(Terre Haute) Tribune Star
Autumn erased misconceptions that COVID-19 is a big-city problem.
The year-end holidays may fully reveal that the coronavirus is a dire small-town dilemma, too. Wabash Valley residents should rethink their Christmas, New Year’s and other seasonal plans, as a result.
This past week, America’s highest per-capita coronavirus hospitalization rates were found in South Dakota and, yes, Indiana, the Indianapolis Star reported Wednesday. Sixty-one of every 100,000 South Dakotans were in a hospital bed with the virus, according to research by the COVID Tracking Project. Fifty of every 100,000 Hoosiers were hospitalized with COVID-19.
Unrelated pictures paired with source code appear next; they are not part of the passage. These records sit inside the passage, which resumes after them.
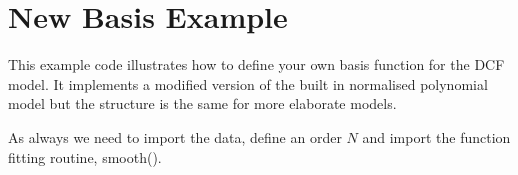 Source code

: \documentclass[letterpaper,10pt,english]{sphinxmanual}
\begin{document}
\section{New Basis Example}
\label{\detokenize{source/maxsmooth:new-basis-example}}
This example code illustrates how to define your own basis function for the
DCF model.
It implements a modified version of the built in normalised polynomial model
but the structure is the same for more elaborate models.

As always we need to import the data, define an order \({N}\)
and import the function fitting routine, smooth().

\begin{sphinxVerbatim}[commandchars=\\\{\}]
   
   

  
  

\end{sphinxVerbatim}
\end{document}
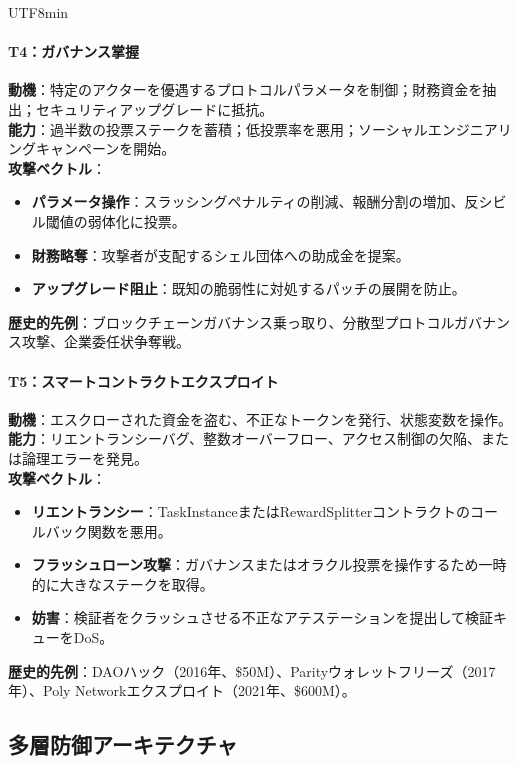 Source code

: \documentclass[11pt]{article}
\begin{document}
\begin{CJK}{UTF8}{min}
\begin{itemize}[noitemsep]
\paragraph{T4：ガバナンス掌握}
\textbf{動機}：特定のアクターを優遇するプロトコルパラメータを制御；財務資金を抽出；セキュリティアップグレードに抵抗。\\
\textbf{能力}：過半数の投票ステークを蓄積；低投票率を悪用；ソーシャルエンジニアリングキャンペーンを開始。\\
\textbf{攻撃ベクトル}：
\begin{itemize}[noitemsep]
  \item \textbf{パラメータ操作}：スラッシングペナルティの削減、報酬分割の増加、反シビル閾値の弱体化に投票。
  \item \textbf{財務略奪}：攻撃者が支配するシェル団体への助成金を提案。
  \item \textbf{アップグレード阻止}：既知の脆弱性に対処するパッチの展開を防止。
\end{itemize}
\textbf{歴史的先例}：ブロックチェーンガバナンス乗っ取り、分散型プロトコルガバナンス攻撃、企業委任状争奪戦。

\paragraph{T5：スマートコントラクトエクスプロイト}
\textbf{動機}：エスクローされた資金を盗む、不正なトークンを発行、状態変数を操作。\\
\textbf{能力}：リエントランシーバグ、整数オーバーフロー、アクセス制御の欠陥、または論理エラーを発見。\\
\textbf{攻撃ベクトル}：
\begin{itemize}[noitemsep]
  \item \textbf{リエントランシー}：TaskInstanceまたはRewardSplitterコントラクトのコールバック関数を悪用。
  \item \textbf{フラッシュローン攻撃}：ガバナンスまたはオラクル投票を操作するため一時的に大きなステークを取得。
  \item \textbf{妨害}：検証者をクラッシュさせる不正なアテステーションを提出して検証キューをDoS。
\end{itemize}
\textbf{歴史的先例}：DAOハック（2016年、\$50M）、Parityウォレットフリーズ（2017年）、Poly Networkエクスプロイト（2021年、\$600M）。

\subsection{多層防御アーキテクチャ}


\end{itemize}
\end{CJK}
\end{document}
The problem was perhaps more problematic in Indiana, because the state has 270 hospital beds for every 100,000 residents, compared to South Dakota’s 480 beds.
Especially vulnerable are rural hospitals, where any quarantine of exposed health-care workers particularly complicates operations. New COVID cases in rural communities are outpacing those in urban areas, the leader of the Indiana Rural Health Association told the Tribune-Star’s Sue Loughlin on Tuesday.
Hospitals in the outlying areas are near capacity, said Cara Veale, the association’s CEO.
Health care professionals at those facilities are “gravely concerned” about rural Hoosiers failing to take the safety measures recommended repeatedly by public health experts. A trait of independence common among many rural residents, admirable in other situations, “tends to intensify some of these risks” to those individuals and others they encounter in the pandemic, Veale said.
Face masking, keeping a distance of at least six feet, and avoiding large gatherings are imperative in slowing the pandemic’s spread. Folks who were nonchalant about the protocols before have contributed to the current surge. Rural hospitals, and the rest of Indiana’s small-town populations, desperately need them to abide by the guidelines and resist traditionally large holiday get-togethers.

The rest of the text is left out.